Recently, CLIP has found practical utility in the domain of pixel-level zero-shot segmentation tasks. The present landscape features two-stage methodologies beset by issues such as intricate pipelines and elevated computational costs. While current one-stage approaches alleviate these concerns and incorporate Visual Prompt Training (VPT) to uphold CLIP's generalization capacity, they still fall short in fully harnessing CLIP's potential for pixel-level unseen class demarcation and precise pixel predictions. To further stimulate CLIP's zero-shot dense prediction capability, we propose SPT-SEG, a one-stage approach that improves CLIP's adaptability from image to pixel. Specifically, we initially introduce Spectral Prompt Tuning (SPT), incorporating spectral prompts into the CLIP visual encoder's shallow layers to capture structural intricacies of images, thereby enhancing comprehension of unseen classes. Subsequently, we introduce the Spectral Guided Decoder (SGD), utilizing both high and low-frequency information to steer the network's spatial focus towards more prominent classification features, enabling precise pixel-level prediction outcomes. Through extensive experiments on two public datasets, we demonstrate the superiority of our method over state-of-the-art approaches, performing well across all classes and particularly excelling in handling unseen classes. Code is available at:https://github.com/clearxu/SPT.
Paper Structure (20 sections, 11 equations, 4 figures, 4 tables)
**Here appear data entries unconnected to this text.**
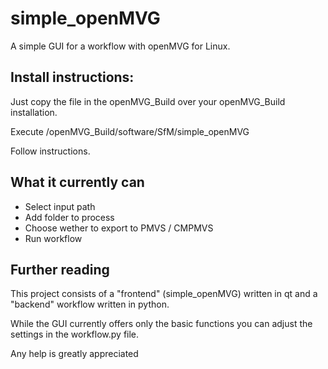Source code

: # simple_openMVG
A simple GUI for a workflow with openMVG for Linux.

## Install instructions:

Just copy the file in the openMVG_Build over your openMVG_Build installation.

Execute /openMVG_Build/software/SfM/simple_openMVG

Follow instructions.

## What it currently can
* Select input path
* Add folder to process
* Choose wether to export to PMVS / CMPMVS
* Run workflow

## Further reading

This project consists of a "frontend" (simple_openMVG) written in qt and a "backend" workflow written in python.

While the GUI currently offers only the basic functions you can adjust the settings in the workflow.py file.

Any help is greatly appreciated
This paper contains 20 sections, 11 equations, 4 figures, 4 tables.

Figures (4)

  • Figure 1: (a) Our SPT-SEG method demonstrates outstanding performance across all classes. (b) While yielding favorable results within the seen classes, it exhibits relatively poorer performance in the unseen classes. (c) Its performance is unsatisfactory across all classes.
  • Figure 2: Overview of our proposed SPT-SEG. The main contribution of our work lies in two simple but effective designs (Red marks a,b in the figure): (a) Spectral prompt tuning which adds learnable spectral prompts to the first two layers of the CLIP's visual encoder; (b) Spectral guided decoder which utilizes high- and low-frequency feature information to guide the text to match with pixels, and decodes the predicted results.
  • Figure 3: Overview of our proposed Spectral-Prompt Tuning. During training on downstream tasks, only the parameters of prompts and the linear head are updated while the whole Transformer encoder is frozen.
  • Figure 4: Qualitative results on COCO-Stuff 164K. (a) are the original testing images; (b) are the ground truths of each image.(c) represent the performance of ZegCLIP; (d) are the visualization results of our proposed SPT-SEG. Note that we have highlighted prominent regions using yellow arrows and marked other significant areas with yellow stars for emphasis.